Ainda segundo o palestrante, a questão quilombola evidencia que tais sujeitos foram protagonistas no Brasil e nas Américas para a formulação e nomeação dos direitos à liberdade e à igualdade e foram fundamentais para fissurar e colapsar o sistema escravista. “Entretanto, a contribuição quilombola para o sistema jurídico, longe de ser algo do passado, é algo que permanece no presente e, ainda apresenta soluções para os problemas constitucionais brasileiros no futuro, já que esses sujeitos, igualmente, são fundamentais para se efetivar a democracia no Brasil”, afirmou.
Rodrigo Portela, também palestrante no evento, reforçou a importância de diálogos como os propostos na contribuição para enfrentar o silenciamento de demandas raciais. “A disposição para o diálogo e para o incomodo que aqui colocamos já é motivo de comemoração”, celebrou.
“É necessário ter como compreensão do constitucionalismo a luta pelo direito, pela vida. Essa simplificação é importante para a reflexão. Podemos observar na nossa experiência recente uma experiência não reivindicada no quilombo. Se tivermos o cuidado de observar essa história podemos defender o argumento de que existe uma matriz jurídica na nossa constituição de defesa da vida quilombola”, completou.
Para Portela, a denúncia sobre o que significa o dia 13 de maio não é contemporânea, mas sim, algo que existe há muito tempo. “Muito mais do que pensar a agência negra de forma articulada, talvez tenhamos que tomar dimensão da existência negra da forma como o Paulo pontuou: complexa e plural.”
Conheça os palestrantes
Paulo Fernando Soares Pereira – Pós-doutorando em Teoria do Estado e Direito Constitucional (PUC/Rio). Doutor em Direito (UnB). Mestrado em Direito (UFMA).
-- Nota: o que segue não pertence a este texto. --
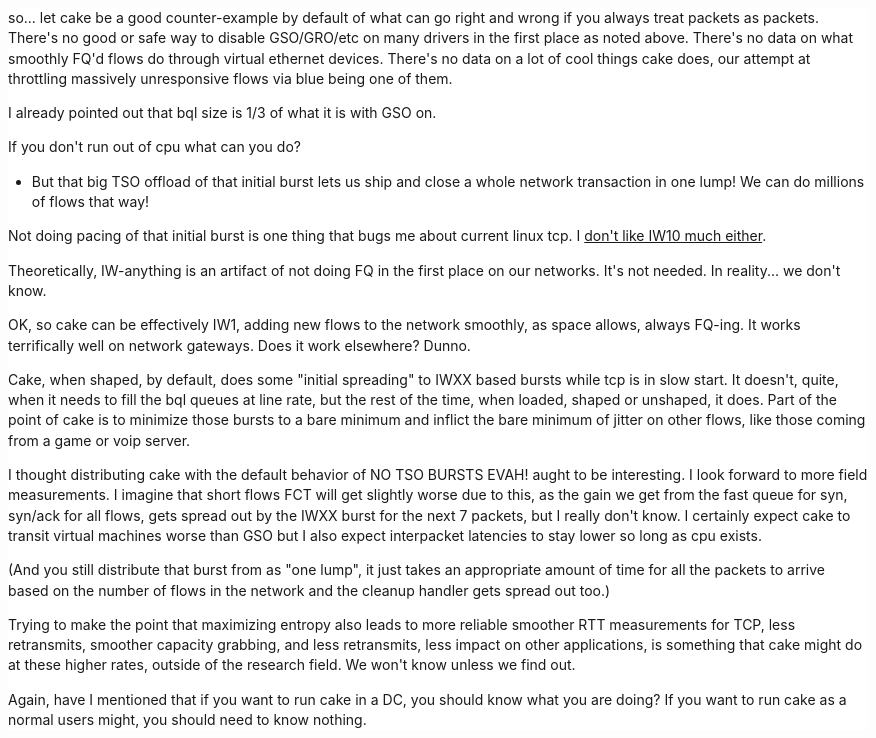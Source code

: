 so... let cake be a good counter-example by default of what can go right and
wrong if you always treat packets as packets. There's no good or safe
way to disable GSO/GRO/etc on many drivers in the first place as noted
above. There's no data on what smoothly FQ'd flows do through virtual
ethernet devices. There's no data on a lot of cool things cake does,
our attempt at throttling massively unresponsive flows via blue being
one of them.

I already pointed out that bql size is 1/3 of what it is with GSO on.

If you don't run out of cpu what can you do?

* But that big TSO offload of that initial burst lets us ship and close a whole
 network transaction in one lump! We can do millions of flows that way!

Not doing pacing of that initial burst is one thing that bugs me about
current linux tcp. I [don't like IW10 much either]().

Theoretically, IW-anything is an artifact of not doing FQ in the first
place on our networks. It's not needed. In reality... we don't know.

OK, so cake can be effectively IW1, adding new flows to the
network smoothly, as space allows, always FQ-ing. It works
terrifically well on network gateways. Does it work elsewhere? Dunno.

Cake, when shaped, by default, does some "initial spreading" to IWXX
based bursts while tcp is in slow start. It doesn't, quite, when it
needs to fill the bql queues at line rate, but the rest of the time,
when loaded, shaped or unshaped, it does. Part of the point of cake is
to minimize those bursts to a bare minimum and inflict the bare
minimum of jitter on other flows, like those coming from a game or
voip server.

I thought distributing cake with the default behavior of NO TSO BURSTS
EVAH!  aught to be interesting. I look forward to more field
measurements. I imagine that short flows FCT will get slightly worse due
to this, as the gain we get from the fast queue for syn, syn/ack for
all flows, gets spread out by the IWXX burst for the next 7 packets,
but I really don't know. I certainly expect cake to transit virtual
machines worse than GSO but I also expect interpacket latencies to
stay lower so long as cpu exists.

(And you still distribute that burst from as "one lump", it just takes
an appropriate amount of time for all the packets to arrive based on
the number of flows in the network and the cleanup handler gets spread
out too.)

Trying to make the point that maximizing entropy also leads to more
reliable smoother RTT measurements for TCP, less retransmits, smoother
capacity grabbing, and less retransmits, less impact on other
applications, is something that cake might do at these higher rates,
outside of the research field. We won't know unless we find out.

Again, have I mentioned that if you want to run cake in a DC, you
should know what you are doing? If you want to run cake as a normal
users might, you should need to know nothing.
Graduado em Direito (UFRR).
Rodrigo Portela Gomes – Professor Substituto na Faculdade de Direito da Universidade de Brasília, Doutorando e Mestre em Direito pela Universidade de Brasília, na linha de pesquisa Constituição e Democracia: Teoria, História, Direitos Fundamentais e Jurisdição Constitucional (fonte: https://brasilia.academia.edu/RodrigoPortelaGomes).
Mediadoras
Manuela Lacerda Rocha Mehl – Procuradora Federal, Representante Estadual da ANAFE no Rio de Janeiro, integrante da Comissão de Diversidade da Associação
Fernanda Cimbra Santiago – Procuradora da Fazenda Nacional e Cofundadora do grupo “PGFN de Todas as Cores”.